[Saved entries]

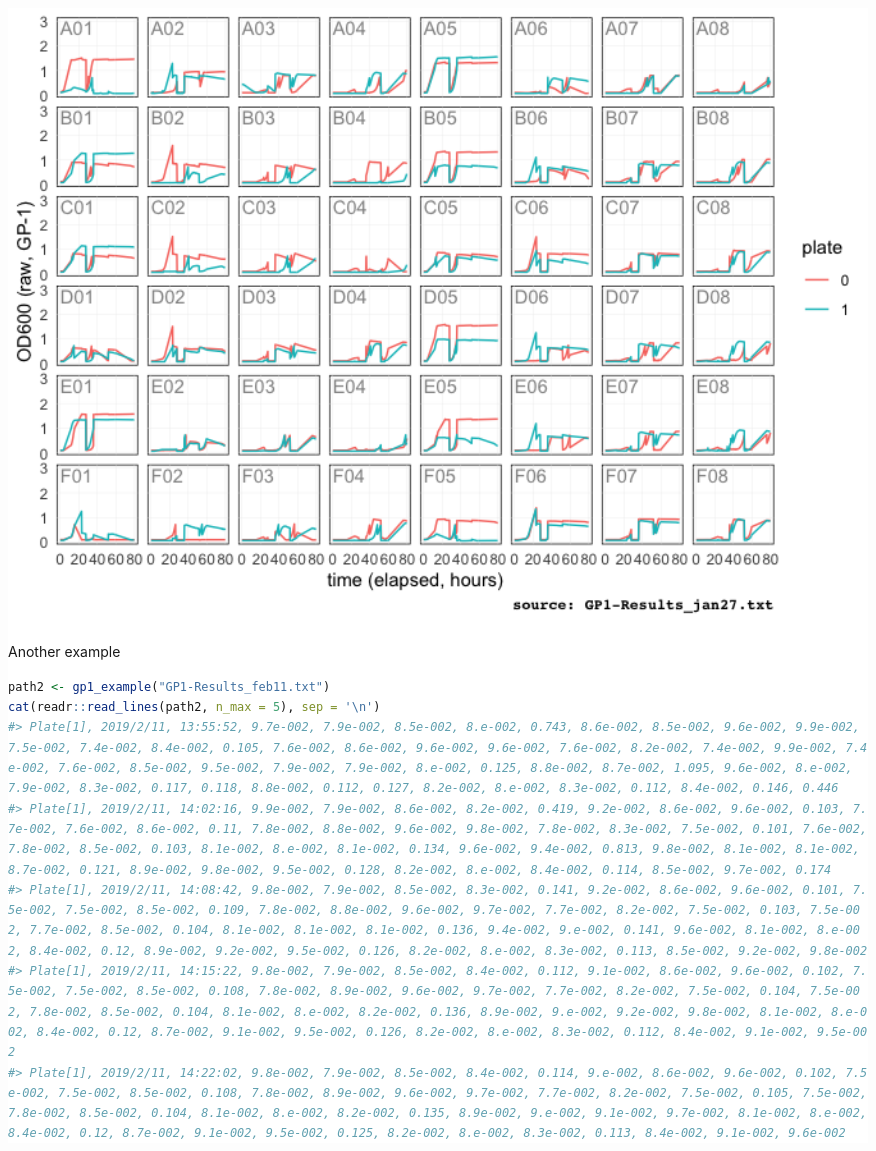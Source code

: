 <img src="man/figures/README-eg1plot-1.png" width="100%" />

Another example

``` r
path2 <- gp1_example("GP1-Results_feb11.txt")
cat(readr::read_lines(path2, n_max = 5), sep = '\n')
#> Plate[1], 2019/2/11, 13:55:52, 9.7e-002, 7.9e-002, 8.5e-002, 8.e-002, 0.743, 8.6e-002, 8.5e-002, 9.6e-002, 9.9e-002, 7.5e-002, 7.4e-002, 8.4e-002, 0.105, 7.6e-002, 8.6e-002, 9.6e-002, 9.6e-002, 7.6e-002, 8.2e-002, 7.4e-002, 9.9e-002, 7.4e-002, 7.6e-002, 8.5e-002, 9.5e-002, 7.9e-002, 7.9e-002, 8.e-002, 0.125, 8.8e-002, 8.7e-002, 1.095, 9.6e-002, 8.e-002, 7.9e-002, 8.3e-002, 0.117, 0.118, 8.8e-002, 0.112, 0.127, 8.2e-002, 8.e-002, 8.3e-002, 0.112, 8.4e-002, 0.146, 0.446
#> Plate[1], 2019/2/11, 14:02:16, 9.9e-002, 7.9e-002, 8.6e-002, 8.2e-002, 0.419, 9.2e-002, 8.6e-002, 9.6e-002, 0.103, 7.7e-002, 7.6e-002, 8.6e-002, 0.11, 7.8e-002, 8.8e-002, 9.6e-002, 9.8e-002, 7.8e-002, 8.3e-002, 7.5e-002, 0.101, 7.6e-002, 7.8e-002, 8.5e-002, 0.103, 8.1e-002, 8.e-002, 8.1e-002, 0.134, 9.6e-002, 9.4e-002, 0.813, 9.8e-002, 8.1e-002, 8.1e-002, 8.7e-002, 0.121, 8.9e-002, 9.8e-002, 9.5e-002, 0.128, 8.2e-002, 8.e-002, 8.4e-002, 0.114, 8.5e-002, 9.7e-002, 0.174
#> Plate[1], 2019/2/11, 14:08:42, 9.8e-002, 7.9e-002, 8.5e-002, 8.3e-002, 0.141, 9.2e-002, 8.6e-002, 9.6e-002, 0.101, 7.5e-002, 7.5e-002, 8.5e-002, 0.109, 7.8e-002, 8.8e-002, 9.6e-002, 9.7e-002, 7.7e-002, 8.2e-002, 7.5e-002, 0.103, 7.5e-002, 7.7e-002, 8.5e-002, 0.104, 8.1e-002, 8.1e-002, 8.1e-002, 0.136, 9.4e-002, 9.e-002, 0.141, 9.6e-002, 8.1e-002, 8.e-002, 8.4e-002, 0.12, 8.9e-002, 9.2e-002, 9.5e-002, 0.126, 8.2e-002, 8.e-002, 8.3e-002, 0.113, 8.5e-002, 9.2e-002, 9.8e-002
#> Plate[1], 2019/2/11, 14:15:22, 9.8e-002, 7.9e-002, 8.5e-002, 8.4e-002, 0.112, 9.1e-002, 8.6e-002, 9.6e-002, 0.102, 7.5e-002, 7.5e-002, 8.5e-002, 0.108, 7.8e-002, 8.9e-002, 9.6e-002, 9.7e-002, 7.7e-002, 8.2e-002, 7.5e-002, 0.104, 7.5e-002, 7.8e-002, 8.5e-002, 0.104, 8.1e-002, 8.e-002, 8.2e-002, 0.136, 8.9e-002, 9.e-002, 9.2e-002, 9.8e-002, 8.1e-002, 8.e-002, 8.4e-002, 0.12, 8.7e-002, 9.1e-002, 9.5e-002, 0.126, 8.2e-002, 8.e-002, 8.3e-002, 0.112, 8.4e-002, 9.1e-002, 9.5e-002
#> Plate[1], 2019/2/11, 14:22:02, 9.8e-002, 7.9e-002, 8.5e-002, 8.4e-002, 0.114, 9.e-002, 8.6e-002, 9.6e-002, 0.102, 7.5e-002, 7.5e-002, 8.5e-002, 0.108, 7.8e-002, 8.9e-002, 9.6e-002, 9.7e-002, 7.7e-002, 8.2e-002, 7.5e-002, 0.105, 7.5e-002, 7.8e-002, 8.5e-002, 0.104, 8.1e-002, 8.e-002, 8.2e-002, 0.135, 8.9e-002, 9.e-002, 9.1e-002, 9.7e-002, 8.1e-002, 8.e-002, 8.4e-002, 0.12, 8.7e-002, 9.1e-002, 9.5e-002, 0.125, 8.2e-002, 8.e-002, 8.3e-002, 0.113, 8.4e-002, 9.1e-002, 9.6e-002
```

> **TASK INSTRUCTIONS**
The answer must be an exact copy of the records, with no images in it.

> **OUTPUT OF THE TASK**
Source code

: <img src="man/figures/README-eg1plot-1.png" width="100%" />

Another example

``` r
path2 <- gp1_example("GP1-Results_feb11.txt")
cat(readr::read_lines(path2, n_max = 5), sep = '\n')
#> Plate[1], 2019/2/11, 13:55:52, 9.7e-002, 7.9e-002, 8.5e-002, 8.e-002, 0.743, 8.6e-002, 8.5e-002, 9.6e-002, 9.9e-002, 7.5e-002, 7.4e-002, 8.4e-002, 0.105, 7.6e-002, 8.6e-002, 9.6e-002, 9.6e-002, 7.6e-002, 8.2e-002, 7.4e-002, 9.9e-002, 7.4e-002, 7.6e-002, 8.5e-002, 9.5e-002, 7.9e-002, 7.9e-002, 8.e-002, 0.125, 8.8e-002, 8.7e-002, 1.095, 9.6e-002, 8.e-002, 7.9e-002, 8.3e-002, 0.117, 0.118, 8.8e-002, 0.112, 0.127, 8.2e-002, 8.e-002, 8.3e-002, 0.112, 8.4e-002, 0.146, 0.446
#> Plate[1], 2019/2/11, 14:02:16, 9.9e-002, 7.9e-002, 8.6e-002, 8.2e-002, 0.419, 9.2e-002, 8.6e-002, 9.6e-002, 0.103, 7.7e-002, 7.6e-002, 8.6e-002, 0.11, 7.8e-002, 8.8e-002, 9.6e-002, 9.8e-002, 7.8e-002, 8.3e-002, 7.5e-002, 0.101, 7.6e-002, 7.8e-002, 8.5e-002, 0.103, 8.1e-002, 8.e-002, 8.1e-002, 0.134, 9.6e-002, 9.4e-002, 0.813, 9.8e-002, 8.1e-002, 8.1e-002, 8.7e-002, 0.121, 8.9e-002, 9.8e-002, 9.5e-002, 0.128, 8.2e-002, 8.e-002, 8.4e-002, 0.114, 8.5e-002, 9.7e-002, 0.174
#> Plate[1], 2019/2/11, 14:08:42, 9.8e-002, 7.9e-002, 8.5e-002, 8.3e-002, 0.141, 9.2e-002, 8.6e-002, 9.6e-002, 0.101, 7.5e-002, 7.5e-002, 8.5e-002, 0.109, 7.8e-002, 8.8e-002, 9.6e-002, 9.7e-002, 7.7e-002, 8.2e-002, 7.5e-002, 0.103, 7.5e-002, 7.7e-002, 8.5e-002, 0.104, 8.1e-002, 8.1e-002, 8.1e-002, 0.136, 9.4e-002, 9.e-002, 0.141, 9.6e-002, 8.1e-002, 8.e-002, 8.4e-002, 0.12, 8.9e-002, 9.2e-002, 9.5e-002, 0.126, 8.2e-002, 8.e-002, 8.3e-002, 0.113, 8.5e-002, 9.2e-002, 9.8e-002
#> Plate[1], 2019/2/11, 14:15:22, 9.8e-002, 7.9e-002, 8.5e-002, 8.4e-002, 0.112, 9.1e-002, 8.6e-002, 9.6e-002, 0.102, 7.5e-002, 7.5e-002, 8.5e-002, 0.108, 7.8e-002, 8.9e-002, 9.6e-002, 9.7e-002, 7.7e-002, 8.2e-002, 7.5e-002, 0.104, 7.5e-002, 7.8e-002, 8.5e-002, 0.104, 8.1e-002, 8.e-002, 8.2e-002, 0.136, 8.9e-002, 9.e-002, 9.2e-002, 9.8e-002, 8.1e-002, 8.e-002, 8.4e-002, 0.12, 8.7e-002, 9.1e-002, 9.5e-002, 0.126, 8.2e-002, 8.e-002, 8.3e-002, 0.112, 8.4e-002, 9.1e-002, 9.5e-002
#> Plate[1], 2019/2/11, 14:22:02, 9.8e-002, 7.9e-002, 8.5e-002, 8.4e-002, 0.114, 9.e-002, 8.6e-002, 9.6e-002, 0.102, 7.5e-002, 7.5e-002, 8.5e-002, 0.108, 7.8e-002, 8.9e-002, 9.6e-002, 9.7e-002, 7.7e-002, 8.2e-002, 7.5e-002, 0.105, 7.5e-002, 7.8e-002, 8.5e-002, 0.104, 8.1e-002, 8.e-002, 8.2e-002, 0.135, 8.9e-002, 9.e-002, 9.1e-002, 9.7e-002, 8.1e-002, 8.e-002, 8.4e-002, 0.12, 8.7e-002, 9.1e-002, 9.5e-002, 0.125, 8.2e-002, 8.e-002, 8.3e-002, 0.113, 8.4e-002, 9.1e-002, 9.6e-002
```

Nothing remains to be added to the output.